- **THE INPUT**:
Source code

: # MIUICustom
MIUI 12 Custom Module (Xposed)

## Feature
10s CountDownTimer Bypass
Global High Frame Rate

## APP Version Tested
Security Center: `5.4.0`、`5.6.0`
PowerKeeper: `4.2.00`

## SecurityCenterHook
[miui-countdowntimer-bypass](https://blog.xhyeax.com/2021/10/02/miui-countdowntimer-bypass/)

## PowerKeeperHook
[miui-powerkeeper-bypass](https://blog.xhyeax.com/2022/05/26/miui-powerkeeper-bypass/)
---
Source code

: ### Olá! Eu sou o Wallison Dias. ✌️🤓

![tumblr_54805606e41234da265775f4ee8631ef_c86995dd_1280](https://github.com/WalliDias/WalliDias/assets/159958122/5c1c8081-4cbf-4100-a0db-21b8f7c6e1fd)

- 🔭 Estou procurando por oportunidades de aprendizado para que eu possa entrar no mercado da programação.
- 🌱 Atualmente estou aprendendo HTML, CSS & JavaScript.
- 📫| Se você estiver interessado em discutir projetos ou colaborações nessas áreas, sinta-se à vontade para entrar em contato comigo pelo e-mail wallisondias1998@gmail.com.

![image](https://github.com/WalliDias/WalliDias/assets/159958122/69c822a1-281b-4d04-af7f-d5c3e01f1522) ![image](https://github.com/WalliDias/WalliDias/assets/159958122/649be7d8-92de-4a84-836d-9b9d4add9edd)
---
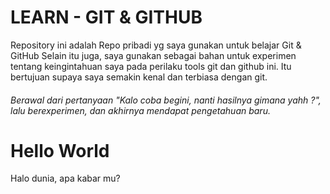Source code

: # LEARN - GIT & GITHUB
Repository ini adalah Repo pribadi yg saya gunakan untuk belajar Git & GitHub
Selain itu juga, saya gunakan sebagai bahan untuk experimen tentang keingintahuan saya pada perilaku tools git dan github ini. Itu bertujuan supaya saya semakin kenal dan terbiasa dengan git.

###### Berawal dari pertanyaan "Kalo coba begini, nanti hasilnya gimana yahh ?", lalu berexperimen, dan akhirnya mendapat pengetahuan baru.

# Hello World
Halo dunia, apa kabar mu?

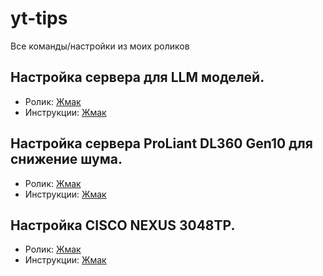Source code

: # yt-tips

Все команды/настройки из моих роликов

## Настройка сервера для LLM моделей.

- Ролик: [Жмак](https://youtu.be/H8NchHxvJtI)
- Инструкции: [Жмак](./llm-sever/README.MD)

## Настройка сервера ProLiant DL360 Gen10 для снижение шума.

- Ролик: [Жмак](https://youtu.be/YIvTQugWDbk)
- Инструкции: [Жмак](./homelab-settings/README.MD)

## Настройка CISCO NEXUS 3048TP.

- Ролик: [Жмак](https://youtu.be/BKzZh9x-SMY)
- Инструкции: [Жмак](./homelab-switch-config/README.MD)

- **INSTRUCTIONS TO FOLLOW**:
Set down word for word the lines above from the one with "# Hello World" up to and including the one with "- Инструкции: [Жмак](./homelab-switch-config/README.MD)". Omit every picture.

- **EXPECTED ANSWER**:
# Hello World
Halo dunia, apa kabar mu?

Source code

: # yt-tips

Все команды/настройки из моих роликов

## Настройка сервера для LLM моделей.

- Ролик: [Жмак](https://youtu.be/H8NchHxvJtI)
- Инструкции: [Жмак](./llm-sever/README.MD)

## Настройка сервера ProLiant DL360 Gen10 для снижение шума.

- Ролик: [Жмак](https://youtu.be/YIvTQugWDbk)
- Инструкции: [Жмак](./homelab-settings/README.MD)

## Настройка CISCO NEXUS 3048TP.

- Ролик: [Жмак](https://youtu.be/BKzZh9x-SMY)
- Инструкции: [Жмак](./homelab-switch-config/README.MD)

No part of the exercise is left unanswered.